A second concern for the cold warriors is that the Mistral would significantly increase the Russian Navy’s force projection capability. This is also based on the Vysotsky comment — the part about how with this ship, Russian troops could have gotten to Georgia more quickly. But Russia has plenty of domestically built amphibs — some of which were used in August 2008. The main constraint then (as Vysotsky noted) was the speed of the ships vs the distance from their bases in Sevastopol and Novorossiisk to the conflict area. By the time they got to Georgia, all that was left to do was to mop up. Is the Mistral that much faster than their existing ships? Its top speed is 18.8 knots. Ropuchas and Alligators can go 16-18 knots. So the talk about Russian troops being able to get to Georgia faster on the Mistral is just talk. They just don’t need the Mistral for the purpose of troop transport.

There are three potential reasons for the purchase: 1) As a helo platform, 2) as a command ship (if they get some advanced electronics as part of the deal), 3) as means of rebuilding the domestic shipbuilding industry (if they get to build the other 3 under license). These are obviously not mutually exclusive. I have discussed reasons 2 and 3 before (here and here). Galrahn has an excellent discussion of reason 1. Basically, he argues, helicopters are a key part of Russian naval doctrine. They need new helicopter carriers and may be concerned that their domestic shipbuilding industry is not currently capable of building such a ship on its own.

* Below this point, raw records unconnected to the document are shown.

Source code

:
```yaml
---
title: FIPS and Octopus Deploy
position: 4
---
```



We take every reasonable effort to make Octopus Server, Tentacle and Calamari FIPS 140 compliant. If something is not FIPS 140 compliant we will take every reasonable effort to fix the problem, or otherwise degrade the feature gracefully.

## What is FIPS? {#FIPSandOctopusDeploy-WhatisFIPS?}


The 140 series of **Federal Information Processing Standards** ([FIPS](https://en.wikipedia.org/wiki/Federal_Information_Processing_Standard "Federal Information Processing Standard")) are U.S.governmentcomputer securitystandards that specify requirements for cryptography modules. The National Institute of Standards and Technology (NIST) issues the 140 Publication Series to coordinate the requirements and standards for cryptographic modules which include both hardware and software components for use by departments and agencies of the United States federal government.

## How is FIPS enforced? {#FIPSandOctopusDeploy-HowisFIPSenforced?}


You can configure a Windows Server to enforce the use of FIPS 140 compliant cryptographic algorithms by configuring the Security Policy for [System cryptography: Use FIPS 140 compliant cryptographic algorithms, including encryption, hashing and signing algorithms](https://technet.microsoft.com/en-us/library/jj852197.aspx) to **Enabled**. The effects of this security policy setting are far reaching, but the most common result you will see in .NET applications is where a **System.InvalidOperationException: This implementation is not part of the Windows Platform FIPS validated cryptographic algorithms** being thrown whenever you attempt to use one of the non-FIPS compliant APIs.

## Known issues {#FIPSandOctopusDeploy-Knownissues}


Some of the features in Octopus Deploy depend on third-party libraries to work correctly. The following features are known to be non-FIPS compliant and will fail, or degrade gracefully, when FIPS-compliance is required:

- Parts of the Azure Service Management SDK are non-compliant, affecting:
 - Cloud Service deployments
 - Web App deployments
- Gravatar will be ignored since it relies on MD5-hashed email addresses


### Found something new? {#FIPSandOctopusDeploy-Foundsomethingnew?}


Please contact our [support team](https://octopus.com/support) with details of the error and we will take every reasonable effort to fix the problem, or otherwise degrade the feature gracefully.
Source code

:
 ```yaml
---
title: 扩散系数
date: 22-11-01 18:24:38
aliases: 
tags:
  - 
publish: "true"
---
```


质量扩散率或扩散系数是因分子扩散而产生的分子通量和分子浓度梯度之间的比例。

So they buy one from the French to improve this core capability and hope to also get a license to build more domestically so they can revive their shipbuilding industry.

The last thing they want is to be dependent on foreign purchases for the long term. The Russian military’s culture is based on self-sufficiency. The admission that they have to buy a major ship from abroad, and from a NATO member no less, is deeply traumatic for top commanders and therefore something they hope to avoid having to do in the future. To say that this deal will open the floodgates to future NATO arms sales to Russia fundamentally misunderstands this point. Though from my point of view, the more NATO sells arms to Russia the better. Ideally, NATO would also buy certain kinds of arms from Russia. They still make really good machine guns, for example. If NATO states and Russia develop a relationship where they sell equipment to each other, they are much less likely to view each other with hostility and distrust. And this can only help increase stability in Europe.

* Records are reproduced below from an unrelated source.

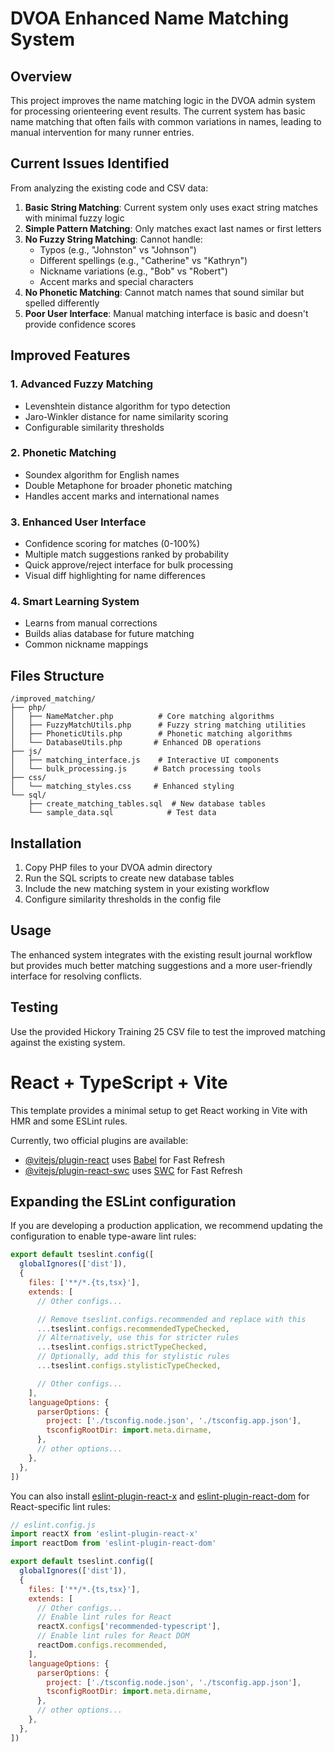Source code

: # DVOA Enhanced Name Matching System

## Overview

This project improves the name matching logic in the DVOA admin system for processing orienteering event results. The current system has basic name matching that often fails with common variations in names, leading to manual intervention for many runner entries.

## Current Issues Identified

From analyzing the existing code and CSV data:

1. **Basic String Matching**: Current system only uses exact string matches with minimal fuzzy logic
2. **Simple Pattern Matching**: Only matches exact last names or first letters
3. **No Fuzzy String Matching**: Cannot handle:
   - Typos (e.g., "Johnston" vs "Johnson") 
   - Different spellings (e.g., "Catherine" vs "Kathryn")
   - Nickname variations (e.g., "Bob" vs "Robert")
   - Accent marks and special characters
4. **No Phonetic Matching**: Cannot match names that sound similar but spelled differently
5. **Poor User Interface**: Manual matching interface is basic and doesn't provide confidence scores

## Improved Features

### 1. Advanced Fuzzy Matching
- Levenshtein distance algorithm for typo detection
- Jaro-Winkler distance for name similarity scoring
- Configurable similarity thresholds

### 2. Phonetic Matching
- Soundex algorithm for English names
- Double Metaphone for broader phonetic matching
- Handles accent marks and international names

### 3. Enhanced User Interface
- Confidence scoring for matches (0-100%)
- Multiple match suggestions ranked by probability
- Quick approve/reject interface for bulk processing
- Visual diff highlighting for name differences

### 4. Smart Learning System
- Learns from manual corrections
- Builds alias database for future matching
- Common nickname mappings

## Files Structure

```
/improved_matching/
├── php/
│   ├── NameMatcher.php          # Core matching algorithms
│   ├── FuzzyMatchUtils.php      # Fuzzy string matching utilities
│   ├── PhoneticUtils.php        # Phonetic matching algorithms
│   └── DatabaseUtils.php       # Enhanced DB operations
├── js/
│   ├── matching_interface.js    # Interactive UI components
│   └── bulk_processing.js      # Batch processing tools
├── css/
│   └── matching_styles.css     # Enhanced styling
└── sql/
    ├── create_matching_tables.sql  # New database tables
    └── sample_data.sql            # Test data
```

## Installation

1. Copy PHP files to your DVOA admin directory
2. Run the SQL scripts to create new database tables
3. Include the new matching system in your existing workflow
4. Configure similarity thresholds in the config file

## Usage

The enhanced system integrates with the existing result journal workflow but provides much better matching suggestions and a more user-friendly interface for resolving conflicts.

## Testing

Use the provided Hickory Training 25 CSV file to test the improved matching against the existing system.

# React + TypeScript + Vite

This template provides a minimal setup to get React working in Vite with HMR and some ESLint rules.

Currently, two official plugins are available:

- [@vitejs/plugin-react](https://github.com/vitejs/vite-plugin-react/blob/main/packages/plugin-react) uses [Babel](https://babeljs.io/) for Fast Refresh
- [@vitejs/plugin-react-swc](https://github.com/vitejs/vite-plugin-react/blob/main/packages/plugin-react-swc) uses [SWC](https://swc.rs/) for Fast Refresh

## Expanding the ESLint configuration

If you are developing a production application, we recommend updating the configuration to enable type-aware lint rules:

```js
export default tseslint.config([
  globalIgnores(['dist']),
  {
    files: ['**/*.{ts,tsx}'],
    extends: [
      // Other configs...

      // Remove tseslint.configs.recommended and replace with this
      ...tseslint.configs.recommendedTypeChecked,
      // Alternatively, use this for stricter rules
      ...tseslint.configs.strictTypeChecked,
      // Optionally, add this for stylistic rules
      ...tseslint.configs.stylisticTypeChecked,

      // Other configs...
    ],
    languageOptions: {
      parserOptions: {
        project: ['./tsconfig.node.json', './tsconfig.app.json'],
        tsconfigRootDir: import.meta.dirname,
      },
      // other options...
    },
  },
])
```

You can also install [eslint-plugin-react-x](https://github.com/Rel1cx/eslint-react/tree/main/packages/plugins/eslint-plugin-react-x) and [eslint-plugin-react-dom](https://github.com/Rel1cx/eslint-react/tree/main/packages/plugins/eslint-plugin-react-dom) for React-specific lint rules:

```js
// eslint.config.js
import reactX from 'eslint-plugin-react-x'
import reactDom from 'eslint-plugin-react-dom'

export default tseslint.config([
  globalIgnores(['dist']),
  {
    files: ['**/*.{ts,tsx}'],
    extends: [
      // Other configs...
      // Enable lint rules for React
      reactX.configs['recommended-typescript'],
      // Enable lint rules for React DOM
      reactDom.configs.recommended,
    ],
    languageOptions: {
      parserOptions: {
        project: ['./tsconfig.node.json', './tsconfig.app.json'],
        tsconfigRootDir: import.meta.dirname,
      },
      // other options...
    },
  },
])
```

So, to summarize, the Mistral is likely to be based in the Pacific and/or Northern Fleets, where it is very unlikely to be a threat to Georgia or the Baltic States. Its purpose will not be to transport troops for amphibious landings, but to carry helicopters and/or to serve as a command center for naval task forces. And Russian leaders hope to use the newly established relationship with the French to revive their domestic shipbuilding, so they don’t have to buy ships from abroad in the future.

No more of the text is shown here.